[RECORDS TO USE — start]

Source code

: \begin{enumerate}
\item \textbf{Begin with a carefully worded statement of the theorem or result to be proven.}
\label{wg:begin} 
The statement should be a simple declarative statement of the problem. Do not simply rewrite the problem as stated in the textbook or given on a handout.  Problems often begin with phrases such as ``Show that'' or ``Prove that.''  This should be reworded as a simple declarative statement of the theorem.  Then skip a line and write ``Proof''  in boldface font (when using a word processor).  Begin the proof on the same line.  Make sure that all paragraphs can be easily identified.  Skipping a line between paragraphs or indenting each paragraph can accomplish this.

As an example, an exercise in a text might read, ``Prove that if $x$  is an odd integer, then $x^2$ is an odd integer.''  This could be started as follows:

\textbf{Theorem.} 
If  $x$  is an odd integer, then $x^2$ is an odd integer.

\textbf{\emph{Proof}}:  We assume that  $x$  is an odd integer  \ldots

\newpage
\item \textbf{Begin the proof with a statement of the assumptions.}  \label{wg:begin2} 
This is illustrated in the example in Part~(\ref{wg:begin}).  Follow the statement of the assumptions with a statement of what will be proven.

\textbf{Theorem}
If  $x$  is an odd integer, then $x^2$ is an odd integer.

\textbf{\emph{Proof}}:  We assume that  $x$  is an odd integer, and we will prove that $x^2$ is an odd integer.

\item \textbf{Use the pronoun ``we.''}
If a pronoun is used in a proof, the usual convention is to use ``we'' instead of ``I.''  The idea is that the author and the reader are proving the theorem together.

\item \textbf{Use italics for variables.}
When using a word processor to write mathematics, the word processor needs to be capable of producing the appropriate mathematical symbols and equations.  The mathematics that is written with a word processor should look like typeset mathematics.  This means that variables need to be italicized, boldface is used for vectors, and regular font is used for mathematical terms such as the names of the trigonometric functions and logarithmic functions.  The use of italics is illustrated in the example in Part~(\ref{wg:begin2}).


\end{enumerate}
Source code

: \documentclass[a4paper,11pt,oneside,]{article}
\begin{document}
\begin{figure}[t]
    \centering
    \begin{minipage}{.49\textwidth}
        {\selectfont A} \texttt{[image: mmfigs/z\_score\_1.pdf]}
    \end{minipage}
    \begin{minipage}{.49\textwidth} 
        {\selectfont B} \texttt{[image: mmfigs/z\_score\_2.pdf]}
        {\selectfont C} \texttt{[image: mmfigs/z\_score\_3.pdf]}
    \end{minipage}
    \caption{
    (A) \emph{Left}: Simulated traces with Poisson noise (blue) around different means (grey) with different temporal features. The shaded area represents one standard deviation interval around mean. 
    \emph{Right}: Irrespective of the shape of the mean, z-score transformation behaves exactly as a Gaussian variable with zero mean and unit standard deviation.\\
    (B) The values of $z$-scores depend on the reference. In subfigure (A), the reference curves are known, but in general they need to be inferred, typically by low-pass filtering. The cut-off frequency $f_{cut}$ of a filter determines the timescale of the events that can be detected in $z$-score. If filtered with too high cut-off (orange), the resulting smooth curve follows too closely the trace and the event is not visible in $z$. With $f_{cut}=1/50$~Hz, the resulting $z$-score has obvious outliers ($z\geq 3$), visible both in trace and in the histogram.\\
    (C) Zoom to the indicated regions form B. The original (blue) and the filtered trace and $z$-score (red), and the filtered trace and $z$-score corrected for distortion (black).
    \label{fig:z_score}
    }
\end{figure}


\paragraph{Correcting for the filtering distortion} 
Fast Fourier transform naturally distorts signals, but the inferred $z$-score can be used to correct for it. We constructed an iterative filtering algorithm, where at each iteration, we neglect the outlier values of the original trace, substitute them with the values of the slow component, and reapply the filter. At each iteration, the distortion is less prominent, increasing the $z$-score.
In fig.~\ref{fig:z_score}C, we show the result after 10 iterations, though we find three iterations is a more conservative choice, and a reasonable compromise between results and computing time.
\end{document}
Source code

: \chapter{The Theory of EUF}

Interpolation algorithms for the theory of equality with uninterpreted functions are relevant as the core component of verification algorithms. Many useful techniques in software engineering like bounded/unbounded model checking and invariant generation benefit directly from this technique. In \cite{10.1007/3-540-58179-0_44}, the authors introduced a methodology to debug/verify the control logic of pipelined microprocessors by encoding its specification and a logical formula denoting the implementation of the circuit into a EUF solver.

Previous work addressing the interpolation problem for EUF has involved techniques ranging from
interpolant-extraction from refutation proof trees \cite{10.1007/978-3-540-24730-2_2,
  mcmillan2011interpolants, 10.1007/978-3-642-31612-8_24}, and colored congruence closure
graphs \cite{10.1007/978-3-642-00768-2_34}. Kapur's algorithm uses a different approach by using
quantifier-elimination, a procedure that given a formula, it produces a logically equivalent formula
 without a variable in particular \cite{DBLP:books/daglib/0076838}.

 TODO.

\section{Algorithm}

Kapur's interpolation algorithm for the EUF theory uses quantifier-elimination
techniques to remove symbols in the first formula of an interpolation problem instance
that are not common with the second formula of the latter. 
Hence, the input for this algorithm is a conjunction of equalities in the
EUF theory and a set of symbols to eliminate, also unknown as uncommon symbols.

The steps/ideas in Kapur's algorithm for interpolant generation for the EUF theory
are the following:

[RECORDS TO USE — finish]

Set down exactly what runs from the line containing "quantifier-elimination, a procedure" through the last line above, both lines included.

### OUTPUT OF THE TASK
quantifier-elimination, a procedure that given a formula, it produces a logically equivalent formula
 without a variable in particular \cite{DBLP:books/daglib/0076838}.

 TODO.

\section{Algorithm}

Kapur's interpolation algorithm for the EUF theory uses quantifier-elimination
techniques to remove symbols in the first formula of an interpolation problem instance
that are not common with the second formula of the latter. 
Hence, the input for this algorithm is a conjunction of equalities in the
EUF theory and a set of symbols to eliminate, also unknown as uncommon symbols.

The steps/ideas in Kapur's algorithm for interpolant generation for the EUF theory
are the following:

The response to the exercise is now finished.